Regular business valuations can provide business owners with insight into their company and should become as routine as a financial audit. More specifically, periodic valuations give business owners a quantitative measure of the value created through the execution of a strategic plan, a better understanding of areas where they can drive value and increased credibility with potential investors.
Not only is it good to know the value of your business, but keeping track of it over time can help you improve and become an even better company.

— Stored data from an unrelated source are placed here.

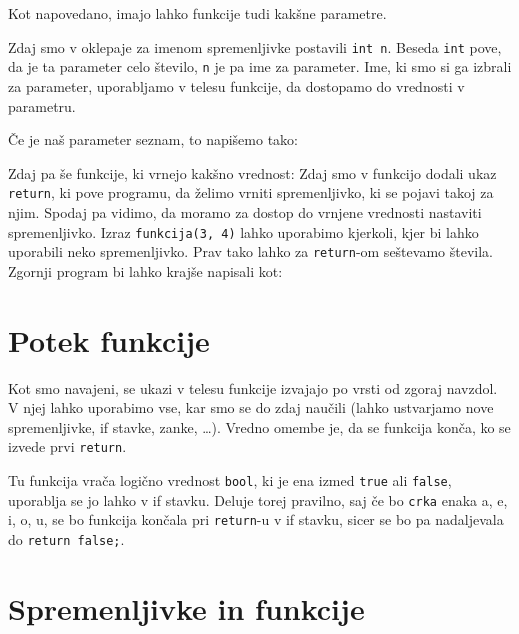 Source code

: \documentclass{book}
\begin{document}
Kot napovedano, imajo lahko funkcije tudi kakšne parametre.

Zdaj smo v oklepaje za imenom spremenljivke postavili \verb+int n+. Beseda
\verb+int+ pove, da je ta parameter celo število, \verb+n+ je pa ime za
parameter. Ime, ki smo si ga izbrali za parameter, uporabljamo v telesu
funkcije, da dostopamo do vrednosti v parametru.

Če je naš parameter seznam, to napišemo tako:

Zdaj pa še funkcije, ki vrnejo kakšno vrednost:
Zdaj smo v funkcijo dodali ukaz \verb+return+, ki pove programu, da želimo
vrniti spremenljivko, ki se pojavi takoj za njim. Spodaj pa vidimo, da moramo
za dostop do vrnjene vrednosti nastaviti spremenljivko. Izraz
\verb+funkcija(3, 4)+ lahko uporabimo kjerkoli, kjer bi lahko uporabili neko
spremenljivko. Prav tako lahko za \verb+return+-om seštevamo števila. Zgornji
program bi lahko krajše napisali kot:

\newpage
\section{Potek funkcije}

Kot smo navajeni, se ukazi v telesu funkcije izvajajo po vrsti od zgoraj
navzdol. V njej lahko uporabimo vse, kar smo se do zdaj naučili (lahko
ustvarjamo nove spremenljivke, if stavke, zanke, \ldots ). Vredno omembe je, da
se funkcija konča, ko se izvede prvi \verb+return+.

\begin{examples}
  Tu funkcija vrača logično vrednost \verb+bool+, ki je ena izmed \verb+true+ ali
  \verb+false+, uporablja se jo lahko v if stavku. Deluje torej pravilno, saj če
  bo \verb+crka+ enaka a, e, i, o, u, se bo funkcija končala pri \verb+return+-u
  v if stavku, sicer se bo pa nadaljevala do \verb+return false;+.
\end{examples}

\section{Spremenljivke in funkcije}
\end{document}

A recent article written by zbt Certified Public Accounting & Consulting entitled “3 reasons why selling price isn’t necessarily a cash-equivalent value” gives three common reasons why selling price can be a misleading metric:
- Installment contracts: In certain situations, the buyer is making ongoing installment payments where interest is added on. Installment sales are common among small businesses when a controlling shareholder is buying out a minority shareholder, or when a shareholder is settling a divorce. There is more risk for the seller in these cases because there is a chance the buyer may not be able to make their installments.
- Earnouts: If a buyer is skeptical of the future earnings, they may hedge their risk with “earnout” payments where a buyer pays a lump sum down payment and then the remainder depends on the company’s future performance.
- Contractual agreements with sellers: Sometimes certain contracts between buyers and sellers are excluded from the selling prices that are reported in transaction databases. In other cases, pieces of the deal may be bundled together and therefore the valuation professional must allocate value to each component in order to get a good comparison.
Many times a “selling price” involves creative deal structures that require adjustments and this is where an experienced valuation professional can help.
A recent article from the CBB Blog entitled “Get out of town: Increase the value of your business” explains how the less involved an owner is in their business, the more attractive the business will be to potential buyers. A business with infrastructure guiding its growth and revenue-generating capacity is much more appealing than a business where one person is running everything.
One way to improve your business is to go on vacation so you can see where improvements need to be made while you’re gone. This will help to decrease owner dependency and increase business efficiency and value.
Getting away from the business is a good way for the owner to avoid creating a trap for themselves where they cannot be away from the business for too long and in the long run it makes exiting the business much smoother.